# What needs to be done
Retype each entry exactly. Skip any pictures.

[Document images with source code]

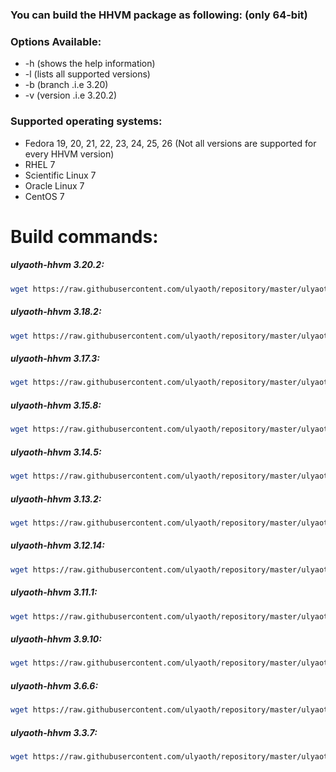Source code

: ### You can build the HHVM package as following: (only 64-bit)

### Options Available:
* -h (shows the help information)
* -l (lists all supported versions)
* -b (branch .i.e 3.20)
* -v (version .i.e 3.20.2)

### Supported operating systems:
* Fedora 19, 20, 21, 22, 23, 24, 25, 26 (Not all versions are supported for every HHVM version)
* RHEL 7
* Scientific Linux 7
* Oracle Linux 7
* CentOS 7

# Build commands:
##### ulyaoth-hhvm 3.20.2:
```bash
wget https://raw.githubusercontent.com/ulyaoth/repository/master/ulyaoth-hhvm/build-ulyaoth-hhvm.sh ; chmod +x build-ulyaoth-hhvm.sh ; ./build-ulyaoth-hhvm.sh -b 3.20 -v 3.20.2
```

##### ulyaoth-hhvm 3.18.2:
```bash
wget https://raw.githubusercontent.com/ulyaoth/repository/master/ulyaoth-hhvm/build-ulyaoth-hhvm.sh ; chmod +x build-ulyaoth-hhvm.sh ; ./build-ulyaoth-hhvm.sh -b 3.18 -v 3.18.3
```

##### ulyaoth-hhvm 3.17.3:
```bash
wget https://raw.githubusercontent.com/ulyaoth/repository/master/ulyaoth-hhvm/build-ulyaoth-hhvm.sh ; chmod +x build-ulyaoth-hhvm.sh ; ./build-ulyaoth-hhvm.sh -b 3.17 -v 3.17.3
```

##### ulyaoth-hhvm 3.15.8:
```bash
wget https://raw.githubusercontent.com/ulyaoth/repository/master/ulyaoth-hhvm/build-ulyaoth-hhvm.sh ; chmod +x build-ulyaoth-hhvm.sh ; ./build-ulyaoth-hhvm.sh -b 3.15 -v 3.15.8
```

##### ulyaoth-hhvm 3.14.5:
```bash
wget https://raw.githubusercontent.com/ulyaoth/repository/master/ulyaoth-hhvm/build-ulyaoth-hhvm.sh ; chmod +x build-ulyaoth-hhvm.sh ; ./build-ulyaoth-hhvm.sh -b 3.14 -v 3.14.5
```

##### ulyaoth-hhvm 3.13.2:
```bash
wget https://raw.githubusercontent.com/ulyaoth/repository/master/ulyaoth-hhvm/build-ulyaoth-hhvm.sh ; chmod +x build-ulyaoth-hhvm.sh ; ./build-ulyaoth-hhvm.sh -b 3.13 -v 3.13.2
```

##### ulyaoth-hhvm 3.12.14:
```bash
wget https://raw.githubusercontent.com/ulyaoth/repository/master/ulyaoth-hhvm/build-ulyaoth-hhvm.sh ; chmod +x build-ulyaoth-hhvm.sh ; ./build-ulyaoth-hhvm.sh -b 3.13 -v 3.13.2
```

##### ulyaoth-hhvm 3.11.1:
```bash
wget https://raw.githubusercontent.com/ulyaoth/repository/master/ulyaoth-hhvm/build-ulyaoth-hhvm.sh ; chmod +x build-ulyaoth-hhvm.sh ; ./build-ulyaoth-hhvm.sh -b 3.11 -v 3.11.1
```

##### ulyaoth-hhvm 3.9.10:
```bash
wget https://raw.githubusercontent.com/ulyaoth/repository/master/ulyaoth-hhvm/build-ulyaoth-hhvm.sh ; chmod +x build-ulyaoth-hhvm.sh ; ./build-ulyaoth-hhvm.sh -b 3.9 -v 3.9.10
```

##### ulyaoth-hhvm 3.6.6:
```bash
wget https://raw.githubusercontent.com/ulyaoth/repository/master/ulyaoth-hhvm/build-ulyaoth-hhvm.sh ; chmod +x build-ulyaoth-hhvm.sh ; ./build-ulyaoth-hhvm.sh -b 3.6 -v 3.6.6
```

##### ulyaoth-hhvm 3.3.7:
```bash
wget https://raw.githubusercontent.com/ulyaoth/repository/master/ulyaoth-hhvm/build-ulyaoth-hhvm.sh ; chmod +x build-ulyaoth-hhvm.sh ; ./build-ulyaoth-hhvm.sh -b 3.3 -v 3.3.7
```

# Exercise solution
Source code

: ### You can build the HHVM package as following: (only 64-bit)

### Options Available:
* -h (shows the help information)
* -l (lists all supported versions)
* -b (branch .i.e 3.20)
* -v (version .i.e 3.20.2)

### Supported operating systems:
* Fedora 19, 20, 21, 22, 23, 24, 25, 26 (Not all versions are supported for every HHVM version)
* RHEL 7
* Scientific Linux 7
* Oracle Linux 7
* CentOS 7

# Build commands:
##### ulyaoth-hhvm 3.20.2:
```bash
wget https://raw.githubusercontent.com/ulyaoth/repository/master/ulyaoth-hhvm/build-ulyaoth-hhvm.sh ; chmod +x build-ulyaoth-hhvm.sh ; ./build-ulyaoth-hhvm.sh -b 3.20 -v 3.20.2
```

##### ulyaoth-hhvm 3.18.2:
```bash
wget https://raw.githubusercontent.com/ulyaoth/repository/master/ulyaoth-hhvm/build-ulyaoth-hhvm.sh ; chmod +x build-ulyaoth-hhvm.sh ; ./build-ulyaoth-hhvm.sh -b 3.18 -v 3.18.3
```

##### ulyaoth-hhvm 3.17.3:
```bash
wget https://raw.githubusercontent.com/ulyaoth/repository/master/ulyaoth-hhvm/build-ulyaoth-hhvm.sh ; chmod +x build-ulyaoth-hhvm.sh ; ./build-ulyaoth-hhvm.sh -b 3.17 -v 3.17.3
```

##### ulyaoth-hhvm 3.15.8:
```bash
wget https://raw.githubusercontent.com/ulyaoth/repository/master/ulyaoth-hhvm/build-ulyaoth-hhvm.sh ; chmod +x build-ulyaoth-hhvm.sh ; ./build-ulyaoth-hhvm.sh -b 3.15 -v 3.15.8
```

##### ulyaoth-hhvm 3.14.5:
```bash
wget https://raw.githubusercontent.com/ulyaoth/repository/master/ulyaoth-hhvm/build-ulyaoth-hhvm.sh ; chmod +x build-ulyaoth-hhvm.sh ; ./build-ulyaoth-hhvm.sh -b 3.14 -v 3.14.5
```

##### ulyaoth-hhvm 3.13.2:
```bash
wget https://raw.githubusercontent.com/ulyaoth/repository/master/ulyaoth-hhvm/build-ulyaoth-hhvm.sh ; chmod +x build-ulyaoth-hhvm.sh ; ./build-ulyaoth-hhvm.sh -b 3.13 -v 3.13.2
```

##### ulyaoth-hhvm 3.12.14:
```bash
wget https://raw.githubusercontent.com/ulyaoth/repository/master/ulyaoth-hhvm/build-ulyaoth-hhvm.sh ; chmod +x build-ulyaoth-hhvm.sh ; ./build-ulyaoth-hhvm.sh -b 3.13 -v 3.13.2
```

##### ulyaoth-hhvm 3.11.1:
```bash
wget https://raw.githubusercontent.com/ulyaoth/repository/master/ulyaoth-hhvm/build-ulyaoth-hhvm.sh ; chmod +x build-ulyaoth-hhvm.sh ; ./build-ulyaoth-hhvm.sh -b 3.11 -v 3.11.1
```

##### ulyaoth-hhvm 3.9.10:
```bash
wget https://raw.githubusercontent.com/ulyaoth/repository/master/ulyaoth-hhvm/build-ulyaoth-hhvm.sh ; chmod +x build-ulyaoth-hhvm.sh ; ./build-ulyaoth-hhvm.sh -b 3.9 -v 3.9.10
```

##### ulyaoth-hhvm 3.6.6:
```bash
wget https://raw.githubusercontent.com/ulyaoth/repository/master/ulyaoth-hhvm/build-ulyaoth-hhvm.sh ; chmod +x build-ulyaoth-hhvm.sh ; ./build-ulyaoth-hhvm.sh -b 3.6 -v 3.6.6
```

##### ulyaoth-hhvm 3.3.7:
```bash
wget https://raw.githubusercontent.com/ulyaoth/repository/master/ulyaoth-hhvm/build-ulyaoth-hhvm.sh ; chmod +x build-ulyaoth-hhvm.sh ; ./build-ulyaoth-hhvm.sh -b 3.3 -v 3.3.7
```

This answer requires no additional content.